--- START ---
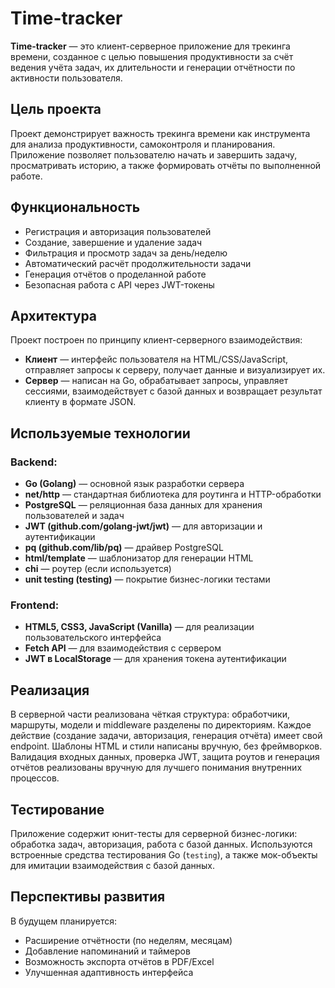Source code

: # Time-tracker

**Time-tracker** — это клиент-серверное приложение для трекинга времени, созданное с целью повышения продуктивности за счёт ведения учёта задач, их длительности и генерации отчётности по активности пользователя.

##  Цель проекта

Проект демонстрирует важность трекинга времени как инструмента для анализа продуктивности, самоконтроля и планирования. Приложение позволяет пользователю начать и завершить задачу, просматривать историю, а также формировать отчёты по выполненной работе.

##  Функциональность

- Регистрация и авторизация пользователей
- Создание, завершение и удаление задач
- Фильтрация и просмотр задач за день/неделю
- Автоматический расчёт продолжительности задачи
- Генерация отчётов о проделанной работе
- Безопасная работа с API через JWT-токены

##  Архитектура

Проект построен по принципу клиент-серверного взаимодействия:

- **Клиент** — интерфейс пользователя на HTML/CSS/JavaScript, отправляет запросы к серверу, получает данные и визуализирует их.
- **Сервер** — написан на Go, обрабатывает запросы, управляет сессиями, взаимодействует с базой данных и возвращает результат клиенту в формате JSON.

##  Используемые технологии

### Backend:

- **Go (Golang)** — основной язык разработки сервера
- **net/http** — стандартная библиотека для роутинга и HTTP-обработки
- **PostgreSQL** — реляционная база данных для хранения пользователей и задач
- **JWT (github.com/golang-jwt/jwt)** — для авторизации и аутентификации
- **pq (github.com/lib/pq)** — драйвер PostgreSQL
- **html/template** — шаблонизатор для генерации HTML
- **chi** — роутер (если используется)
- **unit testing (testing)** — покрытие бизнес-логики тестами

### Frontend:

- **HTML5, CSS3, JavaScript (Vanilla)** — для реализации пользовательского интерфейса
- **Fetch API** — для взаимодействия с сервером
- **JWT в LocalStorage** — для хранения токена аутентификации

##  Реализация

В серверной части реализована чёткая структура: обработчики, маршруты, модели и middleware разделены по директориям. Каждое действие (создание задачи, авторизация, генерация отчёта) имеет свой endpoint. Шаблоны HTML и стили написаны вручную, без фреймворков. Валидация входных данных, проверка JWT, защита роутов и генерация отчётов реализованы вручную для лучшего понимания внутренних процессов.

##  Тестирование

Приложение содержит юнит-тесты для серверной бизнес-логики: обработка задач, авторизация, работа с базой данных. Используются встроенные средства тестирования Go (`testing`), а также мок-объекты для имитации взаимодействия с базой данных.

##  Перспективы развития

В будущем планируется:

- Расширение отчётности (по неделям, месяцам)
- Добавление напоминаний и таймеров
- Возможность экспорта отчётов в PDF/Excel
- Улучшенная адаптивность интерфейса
--- END ---
--- START ---
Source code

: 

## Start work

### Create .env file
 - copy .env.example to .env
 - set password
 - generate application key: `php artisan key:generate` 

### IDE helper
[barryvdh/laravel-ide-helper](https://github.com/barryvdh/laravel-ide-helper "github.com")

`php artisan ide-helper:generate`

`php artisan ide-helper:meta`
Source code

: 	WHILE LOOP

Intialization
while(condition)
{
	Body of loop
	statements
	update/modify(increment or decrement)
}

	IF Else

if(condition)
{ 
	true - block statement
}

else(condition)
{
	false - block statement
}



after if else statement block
--- END ---
■ **Aim of the exercise**: Copy out, from the records above, every line that holds the string "condition".

■ **Exercise answer**:
while(condition)
if(condition)
else(condition)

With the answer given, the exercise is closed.